FLAR-SVD: Fast and Latency-Aware Singular Value Decomposition for Model Compression

Abstract

Advanced deep learning architectures have achieved exceptional prediction performance but come with significant computational demands, posing challenges for deployment on resource-constrained devices such as edge devices. While pruning techniques offer a way to reduce model complexity, they often lead to substantial accuracy loss and can require extensive retraining. Alternatively, Singular Value Decomposition (SVD) provides a promising solution by decomposing model weights into lower-dimensional representations, thus maintaining a closer representation of the original features and preserving accuracy. Despite progress in this domain, approaches targeted on vision model architectures typically rely on uniform compression or slow, computationally expensive rank search methods that do not account for latency improvements.
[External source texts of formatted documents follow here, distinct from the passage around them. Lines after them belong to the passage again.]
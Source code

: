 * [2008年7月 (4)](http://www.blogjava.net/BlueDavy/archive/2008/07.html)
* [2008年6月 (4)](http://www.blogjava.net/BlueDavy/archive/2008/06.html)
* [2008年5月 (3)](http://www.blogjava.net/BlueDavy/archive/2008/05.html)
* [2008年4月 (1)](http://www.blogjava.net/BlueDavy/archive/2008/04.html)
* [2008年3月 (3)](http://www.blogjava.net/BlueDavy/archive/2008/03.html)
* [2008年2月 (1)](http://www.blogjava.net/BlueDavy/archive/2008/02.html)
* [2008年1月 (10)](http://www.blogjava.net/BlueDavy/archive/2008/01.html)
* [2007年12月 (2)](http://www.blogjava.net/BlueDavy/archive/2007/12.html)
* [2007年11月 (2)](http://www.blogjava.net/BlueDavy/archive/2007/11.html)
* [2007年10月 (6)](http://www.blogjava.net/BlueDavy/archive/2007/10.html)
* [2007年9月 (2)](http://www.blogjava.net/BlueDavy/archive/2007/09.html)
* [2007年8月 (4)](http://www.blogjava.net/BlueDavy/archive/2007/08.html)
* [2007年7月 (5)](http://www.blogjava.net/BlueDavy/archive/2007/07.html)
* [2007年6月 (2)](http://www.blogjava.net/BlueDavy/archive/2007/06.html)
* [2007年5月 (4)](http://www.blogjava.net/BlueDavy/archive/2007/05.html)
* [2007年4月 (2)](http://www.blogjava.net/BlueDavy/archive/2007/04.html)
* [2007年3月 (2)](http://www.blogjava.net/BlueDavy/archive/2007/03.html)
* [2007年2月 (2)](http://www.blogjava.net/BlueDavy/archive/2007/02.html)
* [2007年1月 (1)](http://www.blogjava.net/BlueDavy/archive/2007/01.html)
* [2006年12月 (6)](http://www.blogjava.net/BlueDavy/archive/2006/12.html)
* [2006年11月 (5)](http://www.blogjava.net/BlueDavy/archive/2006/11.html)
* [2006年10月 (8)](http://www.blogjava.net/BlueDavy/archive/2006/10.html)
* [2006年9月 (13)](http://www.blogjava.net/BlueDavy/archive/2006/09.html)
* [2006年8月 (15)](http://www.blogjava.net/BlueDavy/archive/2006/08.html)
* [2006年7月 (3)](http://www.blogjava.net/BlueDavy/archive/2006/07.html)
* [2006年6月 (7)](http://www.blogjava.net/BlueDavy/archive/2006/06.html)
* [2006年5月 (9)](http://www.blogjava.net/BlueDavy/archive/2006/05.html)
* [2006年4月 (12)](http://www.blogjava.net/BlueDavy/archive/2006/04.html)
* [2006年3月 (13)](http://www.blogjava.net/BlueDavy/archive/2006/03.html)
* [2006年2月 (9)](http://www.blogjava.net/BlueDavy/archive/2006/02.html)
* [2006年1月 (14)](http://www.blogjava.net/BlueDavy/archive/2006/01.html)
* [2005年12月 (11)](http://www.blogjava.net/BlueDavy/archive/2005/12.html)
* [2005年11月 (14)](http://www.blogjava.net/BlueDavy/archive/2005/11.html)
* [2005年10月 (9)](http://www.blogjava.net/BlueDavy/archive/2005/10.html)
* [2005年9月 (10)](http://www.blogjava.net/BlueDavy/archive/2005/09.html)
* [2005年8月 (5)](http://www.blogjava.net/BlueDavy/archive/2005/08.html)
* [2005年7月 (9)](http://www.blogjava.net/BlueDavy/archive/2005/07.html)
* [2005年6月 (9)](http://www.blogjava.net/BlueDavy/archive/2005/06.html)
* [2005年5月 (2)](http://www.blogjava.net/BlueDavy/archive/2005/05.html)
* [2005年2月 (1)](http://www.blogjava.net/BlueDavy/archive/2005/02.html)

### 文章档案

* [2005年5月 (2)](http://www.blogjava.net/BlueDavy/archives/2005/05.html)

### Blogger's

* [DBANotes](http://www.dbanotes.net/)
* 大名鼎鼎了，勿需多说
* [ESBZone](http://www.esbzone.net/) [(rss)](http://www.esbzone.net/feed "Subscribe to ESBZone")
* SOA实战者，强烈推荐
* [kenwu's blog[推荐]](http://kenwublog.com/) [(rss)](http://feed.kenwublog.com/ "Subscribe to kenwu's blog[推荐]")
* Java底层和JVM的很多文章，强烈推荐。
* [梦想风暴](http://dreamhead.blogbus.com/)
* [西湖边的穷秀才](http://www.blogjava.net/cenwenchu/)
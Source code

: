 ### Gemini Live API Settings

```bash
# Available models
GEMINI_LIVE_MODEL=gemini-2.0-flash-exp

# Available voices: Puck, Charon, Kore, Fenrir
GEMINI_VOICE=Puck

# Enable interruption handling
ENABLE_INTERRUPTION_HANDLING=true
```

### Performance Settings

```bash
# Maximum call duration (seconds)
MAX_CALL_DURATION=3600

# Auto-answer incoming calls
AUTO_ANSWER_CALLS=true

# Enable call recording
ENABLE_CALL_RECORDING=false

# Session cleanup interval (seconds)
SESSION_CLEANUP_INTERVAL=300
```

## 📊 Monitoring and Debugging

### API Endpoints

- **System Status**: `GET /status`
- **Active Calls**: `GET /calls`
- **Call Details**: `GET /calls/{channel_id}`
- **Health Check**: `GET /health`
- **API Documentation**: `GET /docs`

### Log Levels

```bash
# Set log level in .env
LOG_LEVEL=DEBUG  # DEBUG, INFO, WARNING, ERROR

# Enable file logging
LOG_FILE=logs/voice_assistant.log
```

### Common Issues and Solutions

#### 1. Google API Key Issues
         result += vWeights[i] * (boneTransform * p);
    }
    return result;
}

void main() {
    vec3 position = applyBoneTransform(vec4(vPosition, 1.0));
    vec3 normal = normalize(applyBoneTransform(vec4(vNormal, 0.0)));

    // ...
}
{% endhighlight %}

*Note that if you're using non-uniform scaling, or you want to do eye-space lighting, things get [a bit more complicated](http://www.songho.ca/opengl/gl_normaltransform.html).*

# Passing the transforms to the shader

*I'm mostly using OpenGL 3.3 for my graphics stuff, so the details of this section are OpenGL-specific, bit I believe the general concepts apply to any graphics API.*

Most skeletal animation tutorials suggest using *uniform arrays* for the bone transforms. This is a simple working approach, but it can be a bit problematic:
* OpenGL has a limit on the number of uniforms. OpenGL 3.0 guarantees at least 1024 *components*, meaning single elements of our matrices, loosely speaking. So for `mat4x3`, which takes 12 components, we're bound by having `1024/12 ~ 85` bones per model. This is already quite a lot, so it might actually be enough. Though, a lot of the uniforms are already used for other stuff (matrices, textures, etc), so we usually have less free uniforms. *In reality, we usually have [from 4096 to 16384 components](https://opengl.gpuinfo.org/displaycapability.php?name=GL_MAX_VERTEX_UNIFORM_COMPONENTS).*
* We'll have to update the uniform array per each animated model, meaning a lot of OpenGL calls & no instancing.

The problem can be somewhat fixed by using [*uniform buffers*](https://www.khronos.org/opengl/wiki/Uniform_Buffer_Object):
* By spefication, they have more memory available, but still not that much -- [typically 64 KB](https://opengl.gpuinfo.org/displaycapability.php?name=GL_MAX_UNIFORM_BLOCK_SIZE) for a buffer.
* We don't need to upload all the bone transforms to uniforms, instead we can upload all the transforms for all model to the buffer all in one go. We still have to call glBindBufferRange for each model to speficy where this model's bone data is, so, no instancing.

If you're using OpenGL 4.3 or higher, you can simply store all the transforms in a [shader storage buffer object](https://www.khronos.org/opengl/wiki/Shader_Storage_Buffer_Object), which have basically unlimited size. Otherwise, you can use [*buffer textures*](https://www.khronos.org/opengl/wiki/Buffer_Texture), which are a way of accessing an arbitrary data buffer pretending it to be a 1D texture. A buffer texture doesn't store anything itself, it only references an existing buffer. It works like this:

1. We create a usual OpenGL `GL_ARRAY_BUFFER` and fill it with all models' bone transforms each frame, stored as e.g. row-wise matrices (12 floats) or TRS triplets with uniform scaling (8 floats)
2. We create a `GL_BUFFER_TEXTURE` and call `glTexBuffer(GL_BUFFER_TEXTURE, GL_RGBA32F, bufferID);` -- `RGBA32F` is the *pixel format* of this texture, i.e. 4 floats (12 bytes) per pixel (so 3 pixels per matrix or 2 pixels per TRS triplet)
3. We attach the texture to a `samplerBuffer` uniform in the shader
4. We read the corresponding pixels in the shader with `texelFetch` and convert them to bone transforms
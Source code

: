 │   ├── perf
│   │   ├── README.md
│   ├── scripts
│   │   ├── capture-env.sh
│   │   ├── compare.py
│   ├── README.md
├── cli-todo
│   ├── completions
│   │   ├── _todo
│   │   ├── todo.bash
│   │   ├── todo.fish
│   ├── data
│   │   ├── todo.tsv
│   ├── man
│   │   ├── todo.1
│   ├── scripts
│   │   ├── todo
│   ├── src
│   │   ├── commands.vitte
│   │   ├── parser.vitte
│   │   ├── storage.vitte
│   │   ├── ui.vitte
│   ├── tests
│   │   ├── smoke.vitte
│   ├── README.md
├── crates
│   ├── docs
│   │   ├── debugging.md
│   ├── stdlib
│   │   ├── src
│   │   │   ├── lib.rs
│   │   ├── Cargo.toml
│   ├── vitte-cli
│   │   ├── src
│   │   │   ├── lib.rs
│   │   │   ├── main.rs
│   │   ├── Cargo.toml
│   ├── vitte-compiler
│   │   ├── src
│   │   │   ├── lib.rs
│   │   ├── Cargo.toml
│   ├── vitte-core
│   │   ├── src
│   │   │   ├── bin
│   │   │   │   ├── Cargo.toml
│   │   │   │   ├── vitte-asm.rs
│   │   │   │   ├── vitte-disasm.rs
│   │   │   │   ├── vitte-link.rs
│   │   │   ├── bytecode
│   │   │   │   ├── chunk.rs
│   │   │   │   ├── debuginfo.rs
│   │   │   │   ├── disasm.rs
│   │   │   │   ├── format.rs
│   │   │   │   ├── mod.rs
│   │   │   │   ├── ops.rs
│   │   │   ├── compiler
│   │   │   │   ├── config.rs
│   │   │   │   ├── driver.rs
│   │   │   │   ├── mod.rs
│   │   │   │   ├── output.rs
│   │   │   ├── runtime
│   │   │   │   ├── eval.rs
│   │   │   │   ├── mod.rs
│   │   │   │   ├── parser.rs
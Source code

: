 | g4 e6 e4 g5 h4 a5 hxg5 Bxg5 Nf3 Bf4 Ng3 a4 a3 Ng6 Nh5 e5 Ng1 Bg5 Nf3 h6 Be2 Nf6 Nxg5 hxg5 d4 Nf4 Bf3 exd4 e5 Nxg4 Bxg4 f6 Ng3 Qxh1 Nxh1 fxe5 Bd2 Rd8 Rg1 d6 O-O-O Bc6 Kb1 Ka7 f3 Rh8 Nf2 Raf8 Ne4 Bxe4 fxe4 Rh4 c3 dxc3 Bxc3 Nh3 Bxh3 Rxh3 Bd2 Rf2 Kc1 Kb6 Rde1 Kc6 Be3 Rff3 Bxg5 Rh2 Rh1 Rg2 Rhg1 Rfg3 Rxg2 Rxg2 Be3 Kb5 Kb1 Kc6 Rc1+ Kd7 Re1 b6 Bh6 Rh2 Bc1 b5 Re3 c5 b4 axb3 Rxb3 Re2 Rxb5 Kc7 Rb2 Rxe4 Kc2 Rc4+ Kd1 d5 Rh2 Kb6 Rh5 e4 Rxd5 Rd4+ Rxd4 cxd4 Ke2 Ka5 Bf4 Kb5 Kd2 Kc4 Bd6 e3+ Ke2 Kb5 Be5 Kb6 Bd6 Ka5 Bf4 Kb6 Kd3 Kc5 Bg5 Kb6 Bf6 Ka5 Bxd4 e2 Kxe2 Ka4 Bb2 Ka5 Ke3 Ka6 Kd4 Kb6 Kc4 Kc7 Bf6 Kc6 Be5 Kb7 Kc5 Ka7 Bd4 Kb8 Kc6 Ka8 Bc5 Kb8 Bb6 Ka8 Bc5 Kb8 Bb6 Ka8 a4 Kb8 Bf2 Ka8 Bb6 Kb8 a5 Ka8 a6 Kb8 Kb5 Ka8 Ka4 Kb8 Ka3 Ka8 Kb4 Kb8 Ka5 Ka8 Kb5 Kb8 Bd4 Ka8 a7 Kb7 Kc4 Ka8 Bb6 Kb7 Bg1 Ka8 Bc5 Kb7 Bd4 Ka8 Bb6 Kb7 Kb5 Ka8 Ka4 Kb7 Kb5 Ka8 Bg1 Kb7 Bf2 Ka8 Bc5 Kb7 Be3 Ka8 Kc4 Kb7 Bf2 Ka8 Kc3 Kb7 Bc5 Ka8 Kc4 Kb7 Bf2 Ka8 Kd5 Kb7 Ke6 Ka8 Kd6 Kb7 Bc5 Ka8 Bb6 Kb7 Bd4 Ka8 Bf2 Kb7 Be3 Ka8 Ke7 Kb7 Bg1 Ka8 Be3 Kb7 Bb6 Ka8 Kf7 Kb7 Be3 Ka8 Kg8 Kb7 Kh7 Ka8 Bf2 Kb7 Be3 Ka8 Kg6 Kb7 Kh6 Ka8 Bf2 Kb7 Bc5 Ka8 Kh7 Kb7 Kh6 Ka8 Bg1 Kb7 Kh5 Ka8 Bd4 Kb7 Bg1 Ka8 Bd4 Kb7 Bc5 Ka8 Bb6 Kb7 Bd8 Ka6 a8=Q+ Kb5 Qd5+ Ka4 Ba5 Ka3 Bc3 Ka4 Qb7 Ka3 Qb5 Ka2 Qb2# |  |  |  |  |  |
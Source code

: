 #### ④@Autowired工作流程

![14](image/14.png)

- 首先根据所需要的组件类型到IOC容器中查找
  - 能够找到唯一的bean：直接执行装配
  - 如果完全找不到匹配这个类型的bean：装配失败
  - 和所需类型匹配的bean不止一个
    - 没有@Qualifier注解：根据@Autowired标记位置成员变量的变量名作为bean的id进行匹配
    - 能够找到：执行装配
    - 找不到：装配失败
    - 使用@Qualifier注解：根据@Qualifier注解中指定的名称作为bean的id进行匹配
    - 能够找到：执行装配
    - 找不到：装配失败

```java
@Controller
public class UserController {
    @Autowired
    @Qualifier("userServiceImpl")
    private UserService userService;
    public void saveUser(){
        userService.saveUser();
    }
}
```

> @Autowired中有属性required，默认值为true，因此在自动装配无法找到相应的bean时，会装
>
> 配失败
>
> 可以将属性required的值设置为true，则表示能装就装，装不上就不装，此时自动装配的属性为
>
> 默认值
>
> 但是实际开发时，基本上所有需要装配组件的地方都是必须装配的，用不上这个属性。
In this paper, we introduce Fast, Latency-Aware Rank Singular Value Decomposition (FLAR-SVD), a novel approach that leverages inherent SVD properties to accelerate the rank search process and incorporates latency tuning to further optimize performance for hardware targets. We demonstrate the capability of our approach across CNN, ViT and Mamba architectures on both server and edge hardware. For DeiT we achieve 81.0% accuracy on ImageNet with only 1 epoch of fine-tuning, while reducing latency by 30% over the baseline. Code will be published upon acceptance of the paper.